Closed sbfnk closed 5 months ago

sbfnk commented 5 months ago

Perhaps just me but I find this a bit confusing. Should the Max not be Inf?

library("epichains")

set.seed(1)
chains_pois_offspring <- simulate_chains(
  index_cases = 3,
  statistic = "size",
  offspring_dist = rpois,
  stat_max = 10,
  lambda = 1
)
chains_pois_offspring |>
summary()
#> `epichains_summary` object 
#> 
#> [1]   1 Inf   2
#> 
#>  Simulated tree sizes: 
#> 
#> Max: 2
#> Min: 1

Created on 2024-03-26 with reprex v2.1.0

jamesmbaazam commented 5 months ago

Thanks. I think the initial idea was to report the max here as max(finite_values) since they are "observed". This is because the observation process doesn't know what Inf means except that it's a value >= `stat_max? Speaking out loud, it could be Inf with some text to explain that Infs are values above stat_max, which have been censored?

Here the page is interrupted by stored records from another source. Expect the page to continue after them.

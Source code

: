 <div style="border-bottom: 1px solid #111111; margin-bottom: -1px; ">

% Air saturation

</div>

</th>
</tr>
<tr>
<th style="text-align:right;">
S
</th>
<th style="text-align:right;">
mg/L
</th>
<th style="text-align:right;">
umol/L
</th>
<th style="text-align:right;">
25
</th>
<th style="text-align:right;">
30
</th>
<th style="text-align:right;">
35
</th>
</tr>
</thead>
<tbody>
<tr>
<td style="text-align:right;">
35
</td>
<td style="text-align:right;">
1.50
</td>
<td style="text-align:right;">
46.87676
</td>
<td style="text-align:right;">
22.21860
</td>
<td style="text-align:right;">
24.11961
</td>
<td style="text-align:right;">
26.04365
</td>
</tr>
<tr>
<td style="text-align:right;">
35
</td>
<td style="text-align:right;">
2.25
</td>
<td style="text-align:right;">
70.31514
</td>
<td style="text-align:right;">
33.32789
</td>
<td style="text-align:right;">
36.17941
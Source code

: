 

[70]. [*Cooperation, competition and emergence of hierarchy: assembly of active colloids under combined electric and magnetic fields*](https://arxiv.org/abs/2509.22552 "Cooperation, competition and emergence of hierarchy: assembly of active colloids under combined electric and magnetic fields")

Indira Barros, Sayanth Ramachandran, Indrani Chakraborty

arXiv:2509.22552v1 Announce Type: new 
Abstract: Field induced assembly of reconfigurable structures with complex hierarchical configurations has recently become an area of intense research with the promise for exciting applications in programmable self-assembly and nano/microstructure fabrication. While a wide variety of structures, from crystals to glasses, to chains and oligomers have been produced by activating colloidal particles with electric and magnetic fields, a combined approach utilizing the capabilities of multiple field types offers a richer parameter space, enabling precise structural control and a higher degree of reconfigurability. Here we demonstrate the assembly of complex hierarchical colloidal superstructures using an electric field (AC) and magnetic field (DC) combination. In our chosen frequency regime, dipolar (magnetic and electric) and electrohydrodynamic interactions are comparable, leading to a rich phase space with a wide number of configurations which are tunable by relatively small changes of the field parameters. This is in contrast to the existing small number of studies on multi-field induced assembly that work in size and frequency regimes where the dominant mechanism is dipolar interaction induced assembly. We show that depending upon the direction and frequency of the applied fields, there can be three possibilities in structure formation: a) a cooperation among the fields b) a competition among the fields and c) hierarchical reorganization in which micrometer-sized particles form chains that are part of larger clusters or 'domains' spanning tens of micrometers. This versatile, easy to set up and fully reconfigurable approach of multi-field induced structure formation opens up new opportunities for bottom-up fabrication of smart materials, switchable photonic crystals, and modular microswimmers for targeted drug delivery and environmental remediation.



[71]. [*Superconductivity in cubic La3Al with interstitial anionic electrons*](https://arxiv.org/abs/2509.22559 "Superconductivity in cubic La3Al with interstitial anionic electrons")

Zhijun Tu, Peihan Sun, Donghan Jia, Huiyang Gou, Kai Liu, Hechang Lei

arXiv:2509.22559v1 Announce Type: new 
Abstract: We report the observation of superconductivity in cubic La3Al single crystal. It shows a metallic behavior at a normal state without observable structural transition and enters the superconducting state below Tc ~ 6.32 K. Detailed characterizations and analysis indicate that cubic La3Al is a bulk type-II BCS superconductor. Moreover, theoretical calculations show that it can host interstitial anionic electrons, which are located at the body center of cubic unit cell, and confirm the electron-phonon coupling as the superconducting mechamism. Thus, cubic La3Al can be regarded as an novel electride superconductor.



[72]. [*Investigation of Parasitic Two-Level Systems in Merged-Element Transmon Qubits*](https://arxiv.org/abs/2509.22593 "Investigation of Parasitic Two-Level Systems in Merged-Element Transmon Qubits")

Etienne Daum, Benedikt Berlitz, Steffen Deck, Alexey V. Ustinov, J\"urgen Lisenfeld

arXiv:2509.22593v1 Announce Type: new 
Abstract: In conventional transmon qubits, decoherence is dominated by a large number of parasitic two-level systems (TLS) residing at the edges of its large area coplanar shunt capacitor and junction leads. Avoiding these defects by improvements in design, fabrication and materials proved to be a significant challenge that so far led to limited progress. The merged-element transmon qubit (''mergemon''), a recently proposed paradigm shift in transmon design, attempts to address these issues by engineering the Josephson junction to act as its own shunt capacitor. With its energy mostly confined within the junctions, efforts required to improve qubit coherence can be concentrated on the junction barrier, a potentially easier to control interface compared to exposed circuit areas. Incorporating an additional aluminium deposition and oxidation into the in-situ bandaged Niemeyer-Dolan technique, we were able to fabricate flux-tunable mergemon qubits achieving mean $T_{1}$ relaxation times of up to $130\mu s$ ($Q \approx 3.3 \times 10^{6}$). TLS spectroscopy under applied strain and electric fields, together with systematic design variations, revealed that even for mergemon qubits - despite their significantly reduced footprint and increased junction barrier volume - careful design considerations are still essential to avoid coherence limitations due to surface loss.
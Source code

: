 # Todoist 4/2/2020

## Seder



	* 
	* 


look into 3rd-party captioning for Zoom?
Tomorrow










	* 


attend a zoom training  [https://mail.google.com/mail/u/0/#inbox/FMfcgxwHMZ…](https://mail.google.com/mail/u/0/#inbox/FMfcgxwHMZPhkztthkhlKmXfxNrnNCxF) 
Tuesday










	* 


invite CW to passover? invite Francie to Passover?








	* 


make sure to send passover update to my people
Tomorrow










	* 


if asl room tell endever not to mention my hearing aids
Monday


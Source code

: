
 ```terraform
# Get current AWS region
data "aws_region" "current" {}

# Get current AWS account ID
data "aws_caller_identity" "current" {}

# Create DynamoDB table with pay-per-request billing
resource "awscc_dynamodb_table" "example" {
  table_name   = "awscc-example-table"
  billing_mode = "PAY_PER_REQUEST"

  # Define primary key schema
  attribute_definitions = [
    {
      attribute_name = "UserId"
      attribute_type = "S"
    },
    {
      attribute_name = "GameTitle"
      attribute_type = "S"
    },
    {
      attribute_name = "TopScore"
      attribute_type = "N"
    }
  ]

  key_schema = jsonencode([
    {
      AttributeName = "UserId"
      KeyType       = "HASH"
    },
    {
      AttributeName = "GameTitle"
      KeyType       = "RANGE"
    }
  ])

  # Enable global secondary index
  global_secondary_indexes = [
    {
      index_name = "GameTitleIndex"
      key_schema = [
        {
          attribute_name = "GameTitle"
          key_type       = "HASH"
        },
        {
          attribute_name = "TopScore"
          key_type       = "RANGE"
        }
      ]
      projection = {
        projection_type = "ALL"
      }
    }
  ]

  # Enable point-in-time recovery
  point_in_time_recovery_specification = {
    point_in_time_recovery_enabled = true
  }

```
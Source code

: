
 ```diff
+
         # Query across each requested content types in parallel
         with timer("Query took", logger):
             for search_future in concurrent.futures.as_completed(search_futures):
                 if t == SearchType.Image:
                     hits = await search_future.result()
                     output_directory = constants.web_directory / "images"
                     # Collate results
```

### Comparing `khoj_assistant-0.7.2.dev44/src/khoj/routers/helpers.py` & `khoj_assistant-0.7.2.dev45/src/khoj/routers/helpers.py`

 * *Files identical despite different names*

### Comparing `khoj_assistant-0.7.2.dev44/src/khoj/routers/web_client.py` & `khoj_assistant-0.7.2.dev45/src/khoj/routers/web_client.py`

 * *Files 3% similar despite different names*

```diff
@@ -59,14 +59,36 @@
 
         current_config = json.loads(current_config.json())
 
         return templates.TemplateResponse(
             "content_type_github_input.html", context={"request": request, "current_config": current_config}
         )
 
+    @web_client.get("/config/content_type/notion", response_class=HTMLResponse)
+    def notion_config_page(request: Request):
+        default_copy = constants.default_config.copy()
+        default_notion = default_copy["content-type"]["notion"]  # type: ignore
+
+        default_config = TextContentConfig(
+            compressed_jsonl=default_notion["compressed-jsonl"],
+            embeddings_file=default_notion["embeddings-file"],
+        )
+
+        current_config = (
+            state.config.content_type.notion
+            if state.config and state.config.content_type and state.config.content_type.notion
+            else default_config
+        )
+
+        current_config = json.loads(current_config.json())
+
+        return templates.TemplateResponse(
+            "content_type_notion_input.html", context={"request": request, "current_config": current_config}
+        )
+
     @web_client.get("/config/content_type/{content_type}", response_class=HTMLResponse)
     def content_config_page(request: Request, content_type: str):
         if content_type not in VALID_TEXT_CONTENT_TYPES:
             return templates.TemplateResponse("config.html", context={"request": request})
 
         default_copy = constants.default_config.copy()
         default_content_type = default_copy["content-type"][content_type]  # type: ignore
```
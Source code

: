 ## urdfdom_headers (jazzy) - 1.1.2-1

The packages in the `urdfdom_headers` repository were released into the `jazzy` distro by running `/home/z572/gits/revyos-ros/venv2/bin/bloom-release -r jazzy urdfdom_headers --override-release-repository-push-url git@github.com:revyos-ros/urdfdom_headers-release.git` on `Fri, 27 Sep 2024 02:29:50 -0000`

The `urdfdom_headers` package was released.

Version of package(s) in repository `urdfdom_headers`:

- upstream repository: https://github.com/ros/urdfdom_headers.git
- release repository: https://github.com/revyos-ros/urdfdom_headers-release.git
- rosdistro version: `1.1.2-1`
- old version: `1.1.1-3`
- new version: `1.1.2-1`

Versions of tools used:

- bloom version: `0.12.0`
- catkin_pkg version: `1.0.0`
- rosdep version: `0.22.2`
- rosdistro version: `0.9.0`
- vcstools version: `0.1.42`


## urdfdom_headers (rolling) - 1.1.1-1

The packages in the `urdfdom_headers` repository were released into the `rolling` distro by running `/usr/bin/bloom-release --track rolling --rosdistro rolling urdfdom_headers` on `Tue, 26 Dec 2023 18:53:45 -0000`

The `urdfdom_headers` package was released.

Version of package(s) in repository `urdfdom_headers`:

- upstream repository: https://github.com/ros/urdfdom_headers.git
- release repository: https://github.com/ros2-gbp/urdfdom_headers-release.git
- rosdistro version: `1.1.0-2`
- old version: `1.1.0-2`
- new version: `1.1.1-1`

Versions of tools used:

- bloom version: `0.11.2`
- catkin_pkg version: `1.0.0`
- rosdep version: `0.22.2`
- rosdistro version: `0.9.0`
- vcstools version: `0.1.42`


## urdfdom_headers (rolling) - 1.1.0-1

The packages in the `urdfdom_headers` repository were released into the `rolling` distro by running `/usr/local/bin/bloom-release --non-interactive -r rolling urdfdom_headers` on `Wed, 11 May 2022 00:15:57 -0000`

sbfnk commented 5 months ago

Perhaps report it as >=10 if stat_max is 10 etc.?

jamesmbaazam commented 5 months ago

That's a solution but it would make the values a string 😬 .

sbfnk commented 5 months ago

But the max/min aren't returned (only printed), or are they?

jamesmbaazam commented 5 months ago

The values are gotten from summary() and then formatted for printing. The nice thing about keeping the parameters as attributes is that we can let summary return Inf if it's the max, and in the formatting step, replace Inf with >=stat_max.

sbfnk commented 5 months ago

Yep that sounds like a great solution.